[TASK INPUT]

________________________

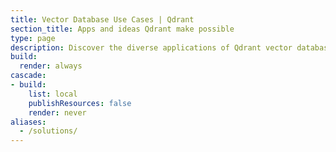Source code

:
 ```yaml
---
title: Vector Database Use Cases | Qdrant
section_title: Apps and ideas Qdrant make possible
type: page
description: Discover the diverse applications of Qdrant vector database, from retrieval and augmented generation to anomaly detection, advanced search, and more.
build:
  render: always
cascade:
- build:
    list: local
    publishResources: false
    render: never
aliases:
  - /solutions/
---
```


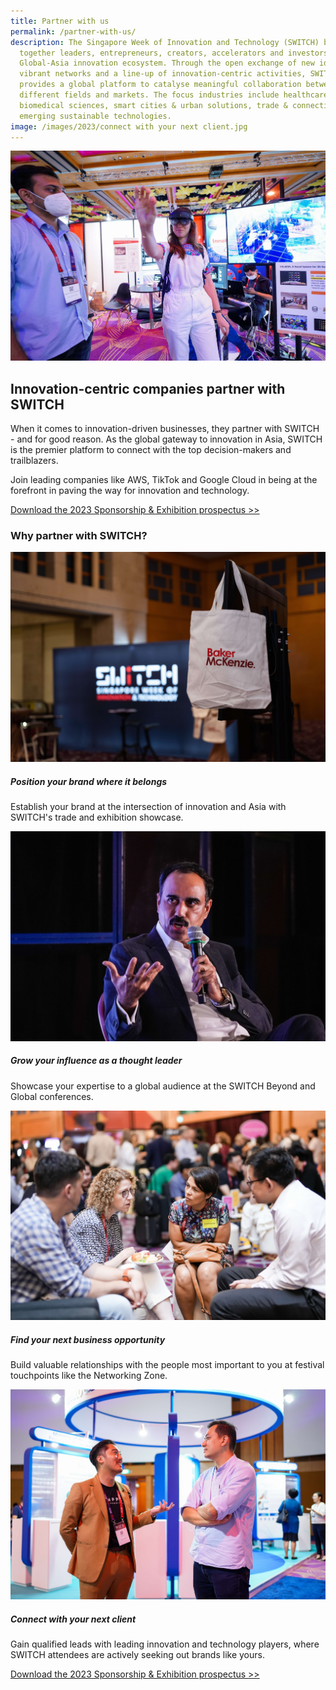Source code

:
 ```yaml
---
title: Partner with us
permalink: /partner-with-us/
description: The Singapore Week of Innovation and Technology (SWITCH) brings
  together leaders, entrepreneurs, creators, accelerators and investors from the
  Global-Asia innovation ecosystem. Through the open exchange of new ideas,
  vibrant networks and a line-up of innovation-centric activities, SWITCH
  provides a global platform to catalyse meaningful collaboration between
  different fields and markets. The focus industries include healthcare &
  biomedical sciences, smart cities & urban solutions, trade & connectivity, and
  emerging sustainable technologies.
image: /images/2023/connect with your next client.jpg
---
```

![](/images/2023/shortlist_exhibition_showcase_2.jpg)

## Innovation-centric companies partner with SWITCH

When it comes to innovation-driven businesses, they partner with SWITCH - and for good reason. As the global gateway to innovation in Asia, SWITCH is the premier platform to connect with the top decision-makers and trailblazers.

Join leading companies like AWS, TikTok and Google Cloud in being at the forefront in paving the way for innovation and technology.

[Download the 2023 Sponsorship & Exhibition prospectus >>](https://forms.monday.com/forms/4ae0e80795707021ca480047c3a90d66?r=use1)

### Why partner with SWITCH?

![](/images/2023/baker%20mckenzie%20branding.jpg)
##### Position your brand where it belongs
Establish your brand at the intersection of innovation and Asia with SWITCH's trade and exhibition showcase.

![](/images/2023/switch%20thought%20leadership.jpg)
##### Grow your influence as a thought leader
Showcase your expertise to a global audience at the SWITCH Beyond and Global conferences.

![](/images/2023/partner%20with%20us%20networking_%20cropped.jpg)
##### Find your next business opportunity
Build valuable relationships with the people most important to you at festival touchpoints like the Networking Zone.

![](/images/2023/connect%20with%20your%20next%20client.jpg)
##### Connect with your next client
Gain qualified leads with leading innovation and technology players, where SWITCH attendees are actively seeking out brands like yours.

[Download the 2023 Sponsorship & Exhibition prospectus >>](https://forms.monday.com/forms/4ae0e80795707021ca480047c3a90d66?r=use1)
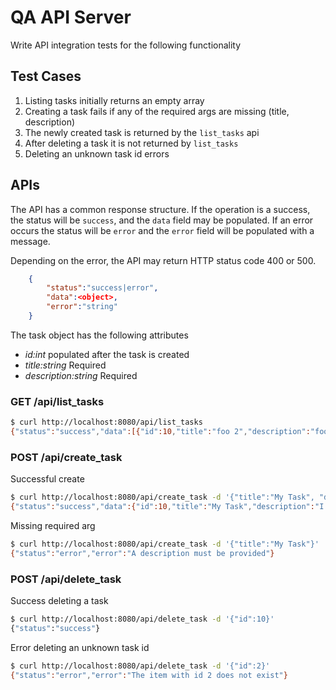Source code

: # QA API Server

Write API integration tests for the following functionality

## Test Cases
1. Listing tasks initially returns an empty array
2. Creating a task fails if any of the required args are missing (title, description)
3. The newly created task is returned by the `list_tasks` api
4. After deleting a task it is not returned by `list_tasks`
5. Deleting an unknown task id errors

## APIs

The API has a common response structure.
If the operation is a success, the status will be `success`, and the `data` field may be populated.
If an error occurs the status will be `error` and the `error` field will be populated with a message.

Depending on the error, the API may return HTTP status code 400 or 500.

```json
    {
        "status":"success|error",
        "data":<object>,
        "error":"string"
    }
```

The task object has the following attributes

- *id:int* populated after the task is created
- *title:string* Required
- *description:string* Required

### GET /api/list_tasks

```bash
$ curl http://localhost:8080/api/list_tasks
{"status":"success","data":[{"id":10,"title":"foo 2","description":"foo"}]}
```

### POST /api/create_task

Successful create
```bash
$ curl http://localhost:8080/api/create_task -d '{"title":"My Task", "description":"I have some work to do"}'
{"status":"success","data":{"id":10,"title":"My Task","description":"I have some work to do"}}
```

Missing required arg
```bash
$ curl http://localhost:8080/api/create_task -d '{"title":"My Task"}'
{"status":"error","error":"A description must be provided"}
```

### POST /api/delete_task

Success deleting a task
```bash
$ curl http://localhost:8080/api/delete_task -d '{"id":10}'
{"status":"success"}
```

Error deleting an unknown task id
```bash
$ curl http://localhost:8080/api/delete_task -d '{"id":2}'
{"status":"error","error":"The item with id 2 does not exist"}
```
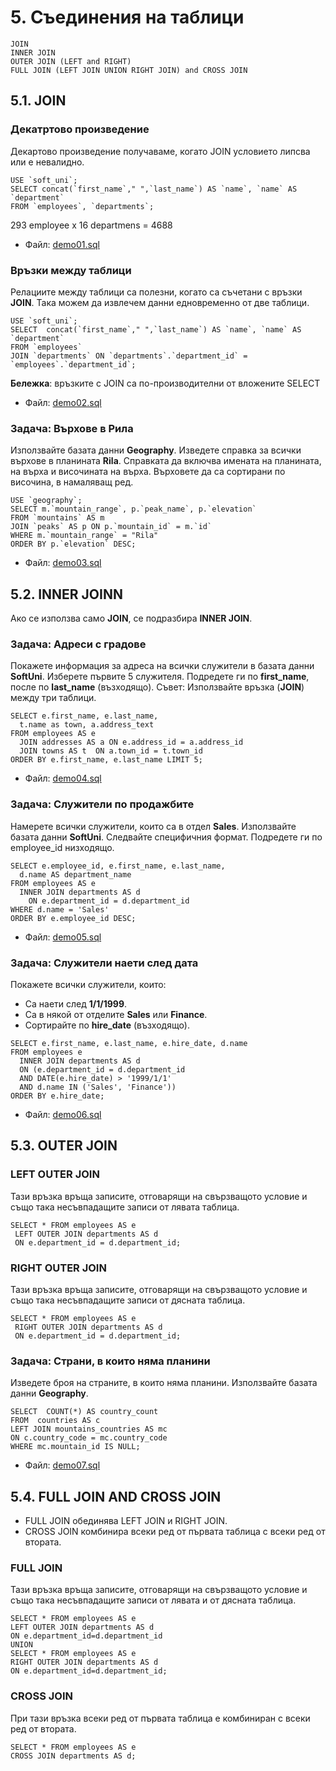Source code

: # 5. Съединения на таблици 
```
JOIN
INNER JOIN
OUTER JOIN (LEFT and RIGHT)
FULL JOIN (LEFT JOIN UNION RIGHT JOIN) and CROSS JOIN
```

## 5.1. JOIN

### Декатртово произведение
Декартово произведение получаваме, когато JOIN условието липсва или е невалидно.
```
USE `soft_uni`;
SELECT concat(`first_name`," ",`last_name`) AS `name`, `name` AS `department`
FROM `employees`, `departments`;
```
293 employee x 16 departmens = 4688
- Файл: [demo01.sql](demo01.sql)

### Връзки между таблици 
Релациите между таблици са полезни, когато са съчетани с връзки **JOIN**. Така можем да извлечем данни едновременно от две таблици.
```
USE `soft_uni`;
SELECT  concat(`first_name`," ",`last_name`) AS `name`, `name` AS `department`
FROM `employees` 
JOIN `departments` ON `departments`.`department_id` = `employees`.`department_id`;
```
**Бележка**: връзките с JOIN са по-производителни от вложените SELECT
- Файл: [demo02.sql](demo02.sql)

### Задача: Върхове в Рила
Използвайте базата данни **Geography**. Изведете справка за всички върхове в планината **Rila**.
Справката да включва имената на планината, на върха и височината на върха.
Върховете да са сортирани по височина, в намаляващ ред.
```
USE `geography`;
SELECT m.`mountain_range`, p.`peak_name`, p.`elevation`
FROM `mountains` AS m
JOIN `peaks` AS p ON p.`mountain_id` = m.`id`
WHERE m.`mountain_range` = "Rila"
ORDER BY p.`elevation` DESC;
```
- Файл: [demo03.sql](demo03.sql)

## 5.2. INNER JOINN
Ако се използва само **JOIN**, се подразбира **INNER JOIN**.

### Задача: Адреси с градове
Покажете информация за адреса на всички служители в базата данни **SoftUni**. Изберете първите 5 служителя. Подредете ги по **first_name**, после по **last_name** (възходящо). Съвет:  Използвайте връзка (**JOIN**) между три таблици.
```
SELECT e.first_name, e.last_name,
  t.name as town, a.address_text
FROM employees AS e
  JOIN addresses AS a ON e.address_id = a.address_id
  JOIN towns AS t  ON a.town_id = t.town_id
ORDER BY e.first_name, e.last_name LIMIT 5;
```
- Файл: [demo04.sql](demo04.sql)

### Задача: Служители по продажбите
Намерете всички служители, които са в отдел **Sales**. Използвайте базата данни **SoftUni**.
Следвайте специфичния формат. Подредете ги по employee_id низходящо.
```
SELECT e.employee_id, e.first_name, e.last_name, 
  d.name AS department_name
FROM employees AS e 
  INNER JOIN departments AS d 
    ON e.department_id = d.department_id
WHERE d.name = 'Sales'
ORDER BY e.employee_id DESC;
```
- Файл: [demo05.sql](demo05.sql)

### Задача: Служители наети след дата
Покажете всички служители, които:
- Са наети след **1/1/1999**.
- Са в някой от отделите **Sales** или **Finance**.
- Сортирайте по **hire_date** (възходящо).
```
SELECT e.first_name, e.last_name, e.hire_date, d.name
FROM employees e
  INNER JOIN departments AS d
  ON (e.department_id = d.department_id
  AND DATE(e.hire_date) > '1999/1/1'
  AND d.name IN ('Sales', 'Finance'))
ORDER BY e.hire_date;
```
- Файл: [demo06.sql](demo06.sql)

## 5.3. OUTER JOIN 
### LEFT OUTER JOIN
Тази връзка връща записите, отговарящи на свързващото условие и също така несъвпадащите записи от лявата таблица.
```
SELECT * FROM employees AS e
 LEFT OUTER JOIN departments AS d
 ON e.department_id = d.department_id;
```

### RIGHT OUTER JOIN
Тази връзка връща записите, отговарящи на свързващото условие и също така несъвпадащите записи от дясната таблица.
```
SELECT * FROM employees AS e
 RIGHT OUTER JOIN departments AS d
 ON e.department_id = d.department_id;
```

### Задача: Страни, в които няма планини
Изведете броя на страните, в които няма планини.
Използвайте базата данни **Geography**.
```
SELECT  COUNT(*) AS country_count  
FROM  countries AS c
LEFT JOIN mountains_countries AS mc
ON c.country_code = mc.country_code
WHERE mc.mountain_id IS NULL;
```
- Файл: [demo07.sql](demo07.sql)

## 5.4. FULL JOIN AND CROSS JOIN
- FULL JOIN обединява LEFT JOIN и RIGHT JOIN.
- CROSS JOIN комбинира всеки ред от първата таблица с всеки ред от втората.

### FULL JOIN
Тази връзка връща записите, отговарящи на свързващото условие и също така несъвпадащите записи от лявата и от дясната таблица.
```
SELECT * FROM employees AS e
LEFT OUTER JOIN departments AS d
ON e.department_id=d.department_id
UNION
SELECT * FROM employees AS e
RIGHT OUTER JOIN departments AS d
ON e.department_id=d.department_id;
```

### CROSS JOIN
При тази връзка всеки ред от първата таблица е комбиниран с всеки ред от втората.
```
SELECT * FROM employees AS e
CROSS JOIN departments AS d;
```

________________________

[WHAT YOU WILL DO] The required output is an exact copy of the lines from the start of the material above through the line containing "Join leading companies", inclusive, with no pictures in it.

[THE COMPLETED TASK]
Source code

:
 ```yaml
---
title: Vector Database Use Cases | Qdrant
section_title: Apps and ideas Qdrant make possible
type: page
description: Discover the diverse applications of Qdrant vector database, from retrieval and augmented generation to anomaly detection, advanced search, and more.
build:
  render: always
cascade:
- build:
    list: local
    publishResources: false
    render: never
aliases:
  - /solutions/
---
```


Source code

:
 ```yaml
---
title: Partner with us
permalink: /partner-with-us/
description: The Singapore Week of Innovation and Technology (SWITCH) brings
  together leaders, entrepreneurs, creators, accelerators and investors from the
  Global-Asia innovation ecosystem. Through the open exchange of new ideas,
  vibrant networks and a line-up of innovation-centric activities, SWITCH
  provides a global platform to catalyse meaningful collaboration between
  different fields and markets. The focus industries include healthcare &
  biomedical sciences, smart cities & urban solutions, trade & connectivity, and
  emerging sustainable technologies.
image: /images/2023/connect with your next client.jpg
---
```

![](/images/2023/shortlist_exhibition_showcase_2.jpg)

## Innovation-centric companies partner with SWITCH

When it comes to innovation-driven businesses, they partner with SWITCH - and for good reason. As the global gateway to innovation in Asia, SWITCH is the premier platform to connect with the top decision-makers and trailblazers.

Join leading companies like AWS, TikTok and Google Cloud in being at the forefront in paving the way for innovation and technology.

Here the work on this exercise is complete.